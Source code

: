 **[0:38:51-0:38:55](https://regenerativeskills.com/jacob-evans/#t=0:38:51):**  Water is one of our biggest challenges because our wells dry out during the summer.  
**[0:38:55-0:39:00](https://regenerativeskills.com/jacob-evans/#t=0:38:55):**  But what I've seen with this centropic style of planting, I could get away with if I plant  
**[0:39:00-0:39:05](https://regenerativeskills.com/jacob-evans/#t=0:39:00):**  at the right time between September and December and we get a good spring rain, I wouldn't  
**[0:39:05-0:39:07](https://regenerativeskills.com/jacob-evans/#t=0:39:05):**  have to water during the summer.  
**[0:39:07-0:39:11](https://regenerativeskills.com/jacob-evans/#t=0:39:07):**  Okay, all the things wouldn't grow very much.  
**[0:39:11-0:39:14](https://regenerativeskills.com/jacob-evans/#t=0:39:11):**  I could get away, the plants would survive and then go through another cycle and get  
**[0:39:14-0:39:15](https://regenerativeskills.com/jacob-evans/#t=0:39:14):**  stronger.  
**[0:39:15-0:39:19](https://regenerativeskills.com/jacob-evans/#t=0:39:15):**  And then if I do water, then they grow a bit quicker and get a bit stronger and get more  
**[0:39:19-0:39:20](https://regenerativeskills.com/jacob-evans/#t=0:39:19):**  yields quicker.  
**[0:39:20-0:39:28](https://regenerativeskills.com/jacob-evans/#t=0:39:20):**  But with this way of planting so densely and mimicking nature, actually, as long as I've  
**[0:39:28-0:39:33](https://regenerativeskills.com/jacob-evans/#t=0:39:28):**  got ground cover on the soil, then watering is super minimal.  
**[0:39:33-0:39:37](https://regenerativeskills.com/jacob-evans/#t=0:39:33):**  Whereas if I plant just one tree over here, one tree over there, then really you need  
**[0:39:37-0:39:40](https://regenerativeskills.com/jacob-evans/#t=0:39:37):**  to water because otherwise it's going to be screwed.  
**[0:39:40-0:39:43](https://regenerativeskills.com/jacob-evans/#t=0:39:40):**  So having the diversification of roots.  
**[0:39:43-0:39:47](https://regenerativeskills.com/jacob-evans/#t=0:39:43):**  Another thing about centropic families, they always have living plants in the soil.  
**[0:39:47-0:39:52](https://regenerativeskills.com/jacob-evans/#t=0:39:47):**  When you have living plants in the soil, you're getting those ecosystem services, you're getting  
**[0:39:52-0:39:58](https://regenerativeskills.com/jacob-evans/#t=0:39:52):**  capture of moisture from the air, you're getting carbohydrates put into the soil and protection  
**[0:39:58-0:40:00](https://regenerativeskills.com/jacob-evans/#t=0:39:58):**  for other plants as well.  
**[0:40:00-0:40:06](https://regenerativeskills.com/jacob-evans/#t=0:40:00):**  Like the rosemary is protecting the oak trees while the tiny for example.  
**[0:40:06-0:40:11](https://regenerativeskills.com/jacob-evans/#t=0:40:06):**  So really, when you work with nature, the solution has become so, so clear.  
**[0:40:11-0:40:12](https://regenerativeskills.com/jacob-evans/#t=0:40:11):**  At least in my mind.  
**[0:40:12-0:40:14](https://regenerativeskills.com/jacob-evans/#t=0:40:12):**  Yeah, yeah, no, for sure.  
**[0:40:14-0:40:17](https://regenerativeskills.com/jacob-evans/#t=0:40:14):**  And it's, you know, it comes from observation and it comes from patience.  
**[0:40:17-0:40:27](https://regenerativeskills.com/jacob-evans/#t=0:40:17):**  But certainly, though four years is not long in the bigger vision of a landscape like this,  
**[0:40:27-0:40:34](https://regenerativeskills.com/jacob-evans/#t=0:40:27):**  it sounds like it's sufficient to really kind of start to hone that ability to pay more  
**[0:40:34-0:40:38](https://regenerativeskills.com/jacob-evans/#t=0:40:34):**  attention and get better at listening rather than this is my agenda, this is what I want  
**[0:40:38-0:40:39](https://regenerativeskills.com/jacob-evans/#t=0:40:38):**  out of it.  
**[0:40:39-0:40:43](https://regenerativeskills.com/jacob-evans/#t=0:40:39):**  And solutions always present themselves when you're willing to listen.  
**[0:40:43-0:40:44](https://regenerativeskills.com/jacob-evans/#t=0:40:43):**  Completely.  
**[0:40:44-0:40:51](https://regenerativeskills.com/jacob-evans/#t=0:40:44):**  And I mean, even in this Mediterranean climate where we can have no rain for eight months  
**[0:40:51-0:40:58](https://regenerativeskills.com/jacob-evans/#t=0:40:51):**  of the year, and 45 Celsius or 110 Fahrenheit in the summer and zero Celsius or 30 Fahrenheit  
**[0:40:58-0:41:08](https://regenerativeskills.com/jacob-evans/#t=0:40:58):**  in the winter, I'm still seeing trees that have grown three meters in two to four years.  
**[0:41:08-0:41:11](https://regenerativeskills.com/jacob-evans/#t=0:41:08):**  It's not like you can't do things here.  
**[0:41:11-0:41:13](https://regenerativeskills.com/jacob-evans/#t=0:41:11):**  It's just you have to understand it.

________________________________________

▸ **Work request**:
From the material above, return every line that contains "years".

▸ **Task solution**:
**[0:40:17-0:40:27](https://regenerativeskills.com/jacob-evans/#t=0:40:17):**  But certainly, though four years is not long in the bigger vision of a landscape like this,  
**[0:40:58-0:41:08](https://regenerativeskills.com/jacob-evans/#t=0:40:58):**  in the winter, I'm still seeing trees that have grown three meters in two to four years.  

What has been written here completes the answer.